Brad Simtob: I'm doing great. I really appreciate coming back. I'm really excited to be here.

Ash Patel: Listen, I'm excited. I want to share with the Best Ever listeners... I met Brad at the Best Ever conference. He was only 20 at the time, and he blew me away. You've got to google Joe Fairless and Brad Simtob, and you've got to hear the original episode. Brad dropped out of college, to the dismay of his parents, and started this multifamily empire. He's giggling now, but... Listen, I also met his dad at the Best Ever Conference. We've had your dad on this podcast as well, and that's another great conversation that we had. Your dad's first name again, Brad?

Brad Simtob: Richard.

Ash Patel: Richard. Yes, so if you google Richard Simtob and Joe Fairless, that episode will come up. Richard talks a lot about His coming up in the franchise industry and how he saw both the landlord and tenant side of commercial real estate, and now gravitates towards the commercial real estate side. And for the record, Brad did not have any handouts. He was treated as any other investor. His dad didn't really give him a leg up; maybe some introductions to investors, but that's it. So Brad, I'm dying to hear what you got going on now?

Brad Simtob: Yeah, so every year we start with our annual planning, where do we want to be at the end of the year. So for 2022, our goal is to be at 850 units; we're at 758 today. 10 days till the end of the year, we have another 116 units around January, so we're very, very close to hitting our goal. I would consider it hit if we're gonna be at 850 in quarter 1 of 2024.

Ash Patel: I'll give you the win on that one, too.

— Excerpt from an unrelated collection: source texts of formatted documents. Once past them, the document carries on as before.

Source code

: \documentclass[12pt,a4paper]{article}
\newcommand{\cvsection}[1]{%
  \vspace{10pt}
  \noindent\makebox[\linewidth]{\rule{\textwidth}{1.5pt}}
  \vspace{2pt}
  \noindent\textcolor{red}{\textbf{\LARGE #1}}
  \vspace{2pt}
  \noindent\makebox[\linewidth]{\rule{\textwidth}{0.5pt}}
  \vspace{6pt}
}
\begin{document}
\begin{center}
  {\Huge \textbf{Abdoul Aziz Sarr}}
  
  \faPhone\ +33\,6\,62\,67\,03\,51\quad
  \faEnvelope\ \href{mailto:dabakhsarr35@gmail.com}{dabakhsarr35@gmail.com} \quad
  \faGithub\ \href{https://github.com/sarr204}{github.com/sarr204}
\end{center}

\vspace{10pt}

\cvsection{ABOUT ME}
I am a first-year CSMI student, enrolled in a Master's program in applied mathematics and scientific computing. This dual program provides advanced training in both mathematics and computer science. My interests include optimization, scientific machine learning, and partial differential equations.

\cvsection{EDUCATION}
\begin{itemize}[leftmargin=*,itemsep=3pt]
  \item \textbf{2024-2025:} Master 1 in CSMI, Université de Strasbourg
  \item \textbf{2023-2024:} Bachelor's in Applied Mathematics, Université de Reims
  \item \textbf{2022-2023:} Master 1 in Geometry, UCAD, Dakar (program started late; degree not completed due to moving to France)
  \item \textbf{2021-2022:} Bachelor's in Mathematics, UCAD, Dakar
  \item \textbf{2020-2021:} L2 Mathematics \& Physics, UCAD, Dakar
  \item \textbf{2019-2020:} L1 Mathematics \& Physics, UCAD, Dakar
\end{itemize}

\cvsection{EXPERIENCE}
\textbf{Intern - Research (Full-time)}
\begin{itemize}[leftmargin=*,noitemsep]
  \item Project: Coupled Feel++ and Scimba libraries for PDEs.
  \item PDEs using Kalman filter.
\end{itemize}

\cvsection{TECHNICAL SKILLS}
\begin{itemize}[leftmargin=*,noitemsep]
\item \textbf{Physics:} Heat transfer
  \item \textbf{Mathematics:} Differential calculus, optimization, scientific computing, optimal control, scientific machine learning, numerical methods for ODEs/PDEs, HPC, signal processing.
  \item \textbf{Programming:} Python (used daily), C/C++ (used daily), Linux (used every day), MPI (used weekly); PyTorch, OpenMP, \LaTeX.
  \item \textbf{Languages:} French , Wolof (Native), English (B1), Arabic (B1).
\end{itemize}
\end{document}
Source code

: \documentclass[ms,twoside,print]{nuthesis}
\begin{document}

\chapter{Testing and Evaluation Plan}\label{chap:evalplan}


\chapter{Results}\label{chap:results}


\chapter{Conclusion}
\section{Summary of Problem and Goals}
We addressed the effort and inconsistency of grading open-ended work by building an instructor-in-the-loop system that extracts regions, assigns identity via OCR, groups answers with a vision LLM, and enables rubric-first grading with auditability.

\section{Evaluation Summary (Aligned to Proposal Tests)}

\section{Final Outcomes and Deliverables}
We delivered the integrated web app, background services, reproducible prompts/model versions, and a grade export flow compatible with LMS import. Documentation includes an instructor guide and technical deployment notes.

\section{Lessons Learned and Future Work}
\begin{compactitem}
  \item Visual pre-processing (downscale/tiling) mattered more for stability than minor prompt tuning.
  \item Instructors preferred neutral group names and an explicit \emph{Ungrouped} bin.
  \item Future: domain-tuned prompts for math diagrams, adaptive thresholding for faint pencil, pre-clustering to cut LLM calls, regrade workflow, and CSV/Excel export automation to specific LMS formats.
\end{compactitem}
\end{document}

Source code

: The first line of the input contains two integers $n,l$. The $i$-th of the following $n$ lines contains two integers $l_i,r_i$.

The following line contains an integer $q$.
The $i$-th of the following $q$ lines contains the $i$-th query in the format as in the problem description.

Brad Simtob: Yeah. But it's very exciting. So we're focusing on our acquisitions, of course, buying new properties, and we're also focusing on managing all of our properties in-house, which is a struggle as we grow, but it's the best part, and that's the best way we've found to do it.

Ash Patel: Initially, were you not managing in-house?

Brad Simtob: We were always doing in-house management. Of course, it makes it harder to grow as fast. It's a limiting factor for us. But it's just something that we learned to grow with, learned to become better at.

Ash Patel: Why not do a hybrid approach where on certain properties, you outsource the management?

Brad Simtob: Because of the way that we acquire properties; we focus very strongly on the location of them. It almost doesn't even make sense to use any third party unless you do it for the whole city. We only buy in two cities in Michigan, Lansing, Michigan, and Kalamazoo, Michigan. So we're very focused on our management there, and as we buy new properties in each of those locations, our payroll per unit actually goes down, because we're very efficient and we build our own economies of scale.

Ash Patel: Let's dive into that. What are the challenges with managing an increasing number of properties? What are the big ones? Here's another question. Have you ever turned down a deal because you didn't have the bandwidth to manage it?

Brad Simtob: Yeah, that's a really good question. I've turned down a lot of deals in 2020 that on paper, they look great. Even the property is in great condition. But it would really put a lot of stress onto our property management team and our leadership team, of taking the properties on and having to raise the capital and get the debt for it. It would put us in a bad position. So we've probably turned down four deals just in quarter three and quarter four of 2022.

Ash Patel: What?! Wait a minute, people are dying for deal flow, and you're turning them down. Do you underwrite them and possibly sell them off to somebody else? Wholesale them, or partner with somebody?

Brad Simtob: Yeah. So I don't do it that way. The way I do it is we underwrite the deals, ad of course, they work on paper, so we're still really interested, and I kind of push them off. So I say, "Let's look at it in another quarter. Give me another 90 days and let's revisit this." And a lot of times, these properties don't sell. There's a reason -- they're tougher properties; some are B class, some are C class. There's not a lot of buyers out there in these two cities except us. So a lot of times we're able to push it out and we can sort of choose when we want to buy it, choose when we want to close, which is really nice.

Ash Patel: Do you get a lower price later on?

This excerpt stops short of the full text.